Advent

Advent

Advent

# Reflecting on the Scriptures

Advent

As we turn the corner into Advent it's inevitably hard to put on the breaks to slow and reflect, as everything around us seems to speed up to hurtle us towards Christmas at an alarming rate (just look at our own calendar below!).  Even if we do manage to acknowledge this month that it's still Advent, and not yet Christmas there remains the tempation to limit quite what means.  Advent is often reduced, with its calendars and candles, to be about looking forward to Christmas, but this is only really a a part of it.

This week's readings - 1 Corinthians 1:3–9 and Mark 13.24–37 - remind us of the bigger picture.  Advent, you see, isn't just about waiting for the Saviour to come at Christmas (he's already done that!), it's about reminding ourselves that we're waiting for him to come again.

The second coming is an interesting phenomenon in Christian thinking.  It seems to me that most people respond to it in one of two ways.  The first is to ask - almost obsessively sometimes - 'is it yet?'; to spend time poring over newspapers, headlines, and the scriptures to look for clues to exact times and dates.  The second is to spend no time thinking about it all, and letting it lie there as a discarded, dusty concept from earlier times.

Under both of these approaches perhaps lies hidden the same doubt, or at least suspicion - that it's never really going to happen at all, because it hasn't yet.  And Jesus, let's be honest, didn't help by saying things like, 'Truly I tell you, this generation will not pass away until all these things have taken place.' 

Is the draw of finding secret patterns and 'fulfilled' prophecies rooted in a fear that Jesus got it wrong, and trying to sure up an expectation that is looking longer in the tooth with each passing century?  And is relegating this hope to the bottom draw not the opposite (perhaps slightly more cynical) response to that same fear?
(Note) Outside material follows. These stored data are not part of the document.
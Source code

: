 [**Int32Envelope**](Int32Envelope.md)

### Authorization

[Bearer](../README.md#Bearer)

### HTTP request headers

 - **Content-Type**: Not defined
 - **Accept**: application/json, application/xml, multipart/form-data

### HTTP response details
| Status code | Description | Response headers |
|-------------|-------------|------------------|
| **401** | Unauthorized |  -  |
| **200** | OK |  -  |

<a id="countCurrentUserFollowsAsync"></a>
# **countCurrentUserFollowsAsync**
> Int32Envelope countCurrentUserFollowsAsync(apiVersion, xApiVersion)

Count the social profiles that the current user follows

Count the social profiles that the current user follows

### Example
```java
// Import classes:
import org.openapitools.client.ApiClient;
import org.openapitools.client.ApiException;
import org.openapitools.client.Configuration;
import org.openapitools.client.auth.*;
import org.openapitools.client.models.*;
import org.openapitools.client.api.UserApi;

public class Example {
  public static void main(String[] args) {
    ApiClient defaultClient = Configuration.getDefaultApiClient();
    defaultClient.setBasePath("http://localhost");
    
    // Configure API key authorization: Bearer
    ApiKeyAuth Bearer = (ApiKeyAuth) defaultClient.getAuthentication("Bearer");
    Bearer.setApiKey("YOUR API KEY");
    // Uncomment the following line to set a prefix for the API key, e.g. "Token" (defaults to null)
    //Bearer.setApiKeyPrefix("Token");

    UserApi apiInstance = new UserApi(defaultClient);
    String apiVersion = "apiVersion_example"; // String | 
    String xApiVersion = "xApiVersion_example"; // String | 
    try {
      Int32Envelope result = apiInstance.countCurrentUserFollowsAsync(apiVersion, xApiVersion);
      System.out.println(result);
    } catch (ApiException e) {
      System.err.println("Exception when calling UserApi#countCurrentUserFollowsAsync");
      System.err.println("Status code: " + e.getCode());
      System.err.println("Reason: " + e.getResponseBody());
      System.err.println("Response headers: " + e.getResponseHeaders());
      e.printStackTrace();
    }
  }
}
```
But remember that in almost the same breath, Jesus also said, 'But about that day or hour no one knows, neither the angels in heaven, nor the Son, but only the Father.'

No one knows.  That affirmation of uncertainty has been baked in from literally day one.  I think there's very positive fruit to that: as Jesus points out, it means our walk in faith becomes something undertaken by consistent and deliberate choice about who we are, rather than fear of imminent judgement on who we were.  If we are fuelled by a desire to be ready 'whenever' and not 'next Tuesday', then it encourages us to bring our 'A' game to every moment - which as a consequence encourages the presence of the Kingdom to come to be more present in every moment between now and then as it is manifested in us.  We become in those moments of choice the presence of the Christ for whom we wait.  In that sense the expectation of his return becomes immanent, even as it remains indistinct and transcendent.

That's not to say that the hope of his return is not rooted in an historic moment to come - but rather to remind us not to miss his presence now whilst we wait.  Let's not let the 'not yet' occlude the 'now'.  

The counterintuitive thing is that as we experience that presence more, rather than fulfilling our desire for his return it fuels it - the more we know Jesus in us, the greater becomes our longing for that presence to be perfect, and full, and not only in part - for the kingdom to be fully realised in earth as it is in Heaven.   The 'now', in turn' does not occlude the 'not yet'. Advent is an invitation to recenter ourselves in this cycle of faith firing faith, with expectation fuelling incarnation, and incarnation fuelling expectation.  Therefore, as Paul writes to the Corinthians, do not lack any spiritual gift as you eagerly wait for our Lord Jesus Christ to be revealed.